## [Task to complete]
Give back an exact copy of the lines in the records below, from the line that has "const QObject *receiver, const char *member );" through the line that has "const QObject *receiver = 0, const", and nothing besides.

## [Given information]

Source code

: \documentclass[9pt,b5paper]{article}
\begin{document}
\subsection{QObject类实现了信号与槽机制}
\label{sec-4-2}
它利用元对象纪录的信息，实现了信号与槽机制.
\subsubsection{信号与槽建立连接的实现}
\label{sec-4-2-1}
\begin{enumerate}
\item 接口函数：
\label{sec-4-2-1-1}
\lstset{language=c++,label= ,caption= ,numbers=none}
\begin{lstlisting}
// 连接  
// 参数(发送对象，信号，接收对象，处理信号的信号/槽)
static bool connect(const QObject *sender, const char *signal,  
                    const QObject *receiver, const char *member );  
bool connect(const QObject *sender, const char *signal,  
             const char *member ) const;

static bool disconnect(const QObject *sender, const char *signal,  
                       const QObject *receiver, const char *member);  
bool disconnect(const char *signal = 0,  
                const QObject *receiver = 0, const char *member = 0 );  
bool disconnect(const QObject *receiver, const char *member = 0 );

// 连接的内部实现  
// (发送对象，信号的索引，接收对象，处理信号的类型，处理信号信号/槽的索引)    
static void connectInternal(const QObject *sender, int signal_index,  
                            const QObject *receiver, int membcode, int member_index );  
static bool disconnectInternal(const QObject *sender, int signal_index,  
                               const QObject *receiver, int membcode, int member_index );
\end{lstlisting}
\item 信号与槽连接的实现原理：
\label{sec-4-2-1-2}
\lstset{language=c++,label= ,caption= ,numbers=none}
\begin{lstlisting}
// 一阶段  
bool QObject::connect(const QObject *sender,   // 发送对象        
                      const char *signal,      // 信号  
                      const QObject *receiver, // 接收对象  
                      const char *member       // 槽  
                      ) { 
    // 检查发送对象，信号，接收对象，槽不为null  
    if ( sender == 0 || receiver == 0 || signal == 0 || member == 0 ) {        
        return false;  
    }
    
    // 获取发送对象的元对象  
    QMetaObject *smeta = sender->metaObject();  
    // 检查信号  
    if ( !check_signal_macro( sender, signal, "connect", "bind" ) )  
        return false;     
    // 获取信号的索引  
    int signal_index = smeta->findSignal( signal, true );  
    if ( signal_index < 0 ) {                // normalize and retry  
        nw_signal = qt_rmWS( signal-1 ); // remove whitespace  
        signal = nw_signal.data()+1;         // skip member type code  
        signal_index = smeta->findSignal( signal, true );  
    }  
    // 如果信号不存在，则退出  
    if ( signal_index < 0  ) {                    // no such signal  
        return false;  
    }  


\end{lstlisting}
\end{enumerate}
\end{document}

## [Exercise response]
                    const QObject *receiver, const char *member );  
bool connect(const QObject *sender, const char *signal,  
             const char *member ) const;

static bool disconnect(const QObject *sender, const char *signal,  
                       const QObject *receiver, const char *member);  
bool disconnect(const char *signal = 0,  
                const QObject *receiver = 0, const char *member = 0 );  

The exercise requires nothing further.